By Lindsey Liles

Food is a universal language that everyone speaks. Food is the “sorry,” “thank you,” and “I hope you feel better soon”. It is a staple in every kitchen. It’s the aroma of fried eggs, maple, cinnamon, and vanilla mixed with sizzling sausage in the morning. Cayenne pepper, lemon pepper, Morton salt, and black pepper laid out on the counter are what put you to sleep after a long day. Saying that you love food is insufficient to convey its importance. As you are what you eat, it’s what binds you to your identity and culture. It’s the expression of who you are.

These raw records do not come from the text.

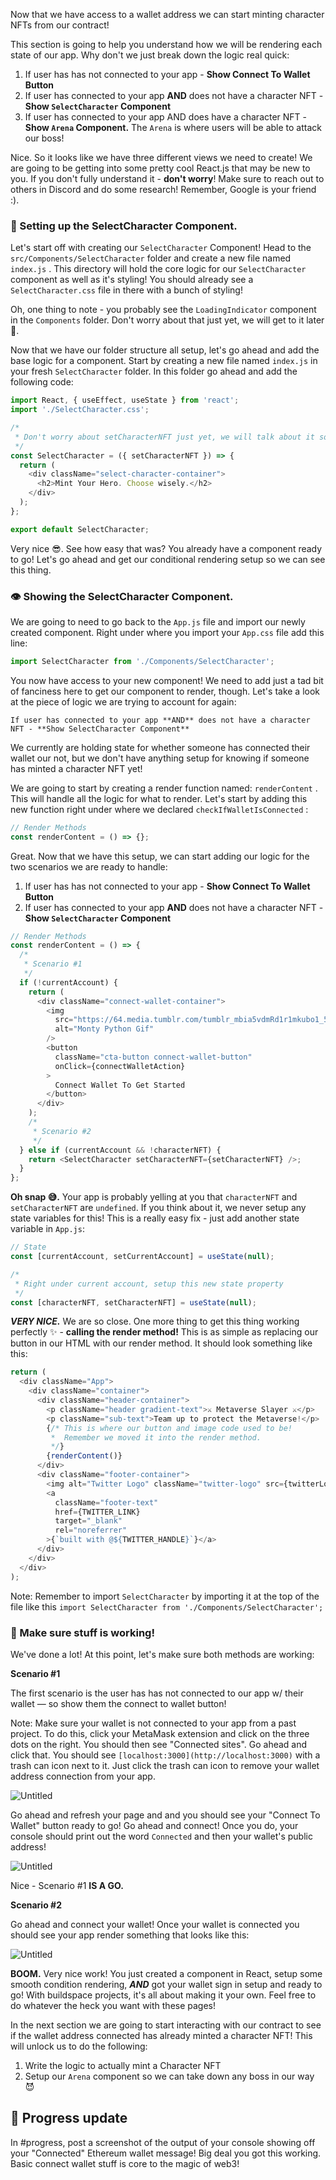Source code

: Now that we have access to a wallet address we can start minting character NFTs from our contract! 

This section is going to help you understand how we will be rendering each state of our app. Why don't we just break down the logic real quick:

1. If user has has not connected to your app - **Show Connect To Wallet Button**
2. If user has connected to your app **AND** does not have a character NFT - **Show `SelectCharacter` Component**
3. If user has connected to your app AND does have a character NFT - **Show `Arena` Component.** The `Arena` is where users will be able to attack our boss!

Nice. So it looks like we have three different views we need to create! We are going to be getting into some pretty cool React.js that may be new to you. If you don't fully understand it - **don't worry**! Make sure to reach out to others in Discord and do some research! Remember, Google is your friend :).

### 🧱 Setting up the SelectCharacter Component.

Let's start off with creating our `SelectCharacter` Component! Head to the `src/Components/SelectCharacter` folder and create a new file named `index.js` . This directory will hold the core logic for our `SelectCharacter` component as well as it's styling! You should already see a `SelectCharacter.css` file in there with a bunch of styling! 

Oh, one thing to note - you probably see the `LoadingIndicator` component in the `Components` folder. Don't worry about that just yet, we will get to it later 🤘.

Now that we have our folder structure all setup, let's go ahead and add the base logic for a component. Start by creating a new file named `index.js` in your fresh `SelectCharacter` folder. In this folder go ahead and add the following code:

```javascript
import React, { useEffect, useState } from 'react';
import './SelectCharacter.css';

/*
 * Don't worry about setCharacterNFT just yet, we will talk about it soon!
 */
const SelectCharacter = ({ setCharacterNFT }) => {
  return (
    <div className="select-character-container">
      <h2>Mint Your Hero. Choose wisely.</h2>
    </div>
  );
};

export default SelectCharacter;
```

Very nice 😎. See how easy that was? You already have a component ready to go! Let's go ahead and get our conditional rendering setup so we can see this thing.

### 👁 Showing the SelectCharacter Component.

We are going to need to go back to the `App.js` file and import our newly created component. Right under where you import your `App.css` file add this line:

```javascript
import SelectCharacter from './Components/SelectCharacter';
```

You now have access to your new component! We need to add just a tad bit of fanciness here to get our component to render, though. Let's take a look at the piece of logic we are trying to account for again:

`If user has connected to your app **AND** does not have a character NFT - **Show SelectCharacter Component**`

We currently are holding state for whether someone has connected their wallet our not, but we don't have anything setup for knowing if someone has minted a character NFT yet! 

We are going to start by creating a render function named: `renderContent` . This will handle all the logic for what to render. Let's start by adding this new function right under where we declared `checkIfWalletIsConnected` :

```javascript
// Render Methods
const renderContent = () => {};
```

Great. Now that we have this setup, we can start adding our logic for the two scenarios we are ready to handle:

1. If user has has not connected to your app - **Show Connect To Wallet Button**
2. If user has connected to your app **AND** does not have a character NFT - **Show `SelectCharacter` Component**

```javascript
// Render Methods
const renderContent = () => {
  /*
   * Scenario #1
   */
  if (!currentAccount) {
    return (
      <div className="connect-wallet-container">
        <img
          src="https://64.media.tumblr.com/tumblr_mbia5vdmRd1r1mkubo1_500.gifv"
          alt="Monty Python Gif"
        />
        <button
          className="cta-button connect-wallet-button"
          onClick={connectWalletAction}
        >
          Connect Wallet To Get Started
        </button>
      </div>
    );
    /*
     * Scenario #2
     */
  } else if (currentAccount && !characterNFT) {
    return <SelectCharacter setCharacterNFT={setCharacterNFT} />;
  }
};
```

**Oh snap 😅.** Your app is probably yelling at you that `characterNFT` and `setCharacterNFT`  are `undefined`. If you think about it, we never setup any state variables for this! This is a really easy fix - just add another state variable in `App.js`:

```javascript
// State
const [currentAccount, setCurrentAccount] = useState(null);

/*
 * Right under current account, setup this new state property
 */
const [characterNFT, setCharacterNFT] = useState(null);
```

***VERY NICE.*** We are so close. One more thing to get this thing working perfectly ✨ - **calling the render method!** This is as simple as replacing our button in our HTML with our render method. It should look something like this:

```javascript
return (
  <div className="App">
    <div className="container">
      <div className="header-container">
        <p className="header gradient-text">⚔️ Metaverse Slayer ⚔️</p>
        <p className="sub-text">Team up to protect the Metaverse!</p>
        {/* This is where our button and image code used to be!
         *	Remember we moved it into the render method.
         */}
        {renderContent()}
      </div>
      <div className="footer-container">
        <img alt="Twitter Logo" className="twitter-logo" src={twitterLogo} />
        <a
          className="footer-text"
          href={TWITTER_LINK}
          target="_blank"
          rel="noreferrer"
        >{`built with @${TWITTER_HANDLE}`}</a>
      </div>
    </div>
  </div>
);
```

Note: Remember to import `SelectCharacter` by importing it at the top of the file like this `import SelectCharacter from './Components/SelectCharacter';` 

### 🥵 Make sure stuff is working!

We've done a lot! At this point, let's make sure both methods are working:

**Scenario #1**

The first scenario is the user has has not connected to our app w/ their wallet — so show them the connect to wallet button!

Note: Make sure your wallet is not connected to your app from a past project. To do this, click your MetaMask extension and click on the three dots on the right. You should then see "Connected sites". Go ahead and click that. You should see `[localhost:3000](http://localhost:3000)` with a trash can icon next to it. Just click the trash can icon to remove your wallet address connection from your app. 

![Untitled](https://i.imgur.com/zPAVBYb.png)

Go ahead and refresh your page and and you should see your "Connect To Wallet" button ready to go! Go ahead and connect! Once you do, your console should print out the word `Connected` and then your wallet's public address!

![Untitled](https://i.imgur.com/LvoDEBK.png)

Nice - Scenario #1 **IS A GO.**

**Scenario #2**

Go ahead and connect your wallet! Once your wallet is connected you should see your app render something that looks like this:

![Untitled](https://i.imgur.com/K3kvxeE.png)

**BOOM.** Very nice work! You just created a component in React, setup some smooth condition rendering, ***AND*** got your wallet sign in setup and ready to go! With buildspace projects, it's all about making it your own. Feel free to do whatever the heck you want with these pages!

In the next section we are going to start interacting with our contract to see if the wallet address connected has already minted a character NFT! This will unlock us to do the following:

1. Write the logic to actually mint a Character NFT 
2. Setup our `Arena` component so we can take down any boss in our way 😈


🚨 Progress update
------------------------
In #progress, post a screenshot of the output of your console showing off your "Connected" Ethereum wallet message! Big deal you got this working. Basic connect wallet stuff is core to the magic of web3!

My grandmother was the chef in the household when I was just a young child trailing behind her. It would be an understatement to say that I looked up to her, yet I will never be able to find the words to fully express my gratitude. She gave me a lot of the knowledge I now possess: including a variety of life lessons, useful skills, street smarts, and academic prowess. She used the stove as her canvas, the food as her paint, the cutlery as her brush, and the seasonings as the finishing touches while preparing meals. When I observed her combining ingredients, it seemed as though she did not require the cookbook that was in front of her — A recipe book, which was handed down to her by her mother, and is now being handed down to me.

 I used to help her in the kitchen, pretending to be the world’s greatest sous chef. I was shaping the soft, malleable dough into circular biscuits. As I mixed the deep-brown batter, I saw how the disparate mixture of ingredients joined together. I was using a fork to test whether the baked goods were finally ready to be taken out from the oven. It was my grandmother that showed me that if the dough sticks to the fork, the dough is not done.  Years of this process led me to believe that it would never end. I soon learned the opposite. These dishes — the German chocolate cakes, banana bread, collard greens, pear preserves, baked macaroni and cheese, and fried okra — would meet their demise.

The kitchen would no longer be a vibrant scene with the cheerful duo enjoying their creations. Instead, it would take on a dismal appearance, as if no one dared to enter. Instead of the spices that, when stacked, could reach the heavens, orange bottles that reminded you to take two a day stood there. My culture died because of a brain aneurysm, which developed into other illnesses as the years passed. A few months ago, “goodbye” was said using food. It marked the end of a queen’s reign in the kitchen.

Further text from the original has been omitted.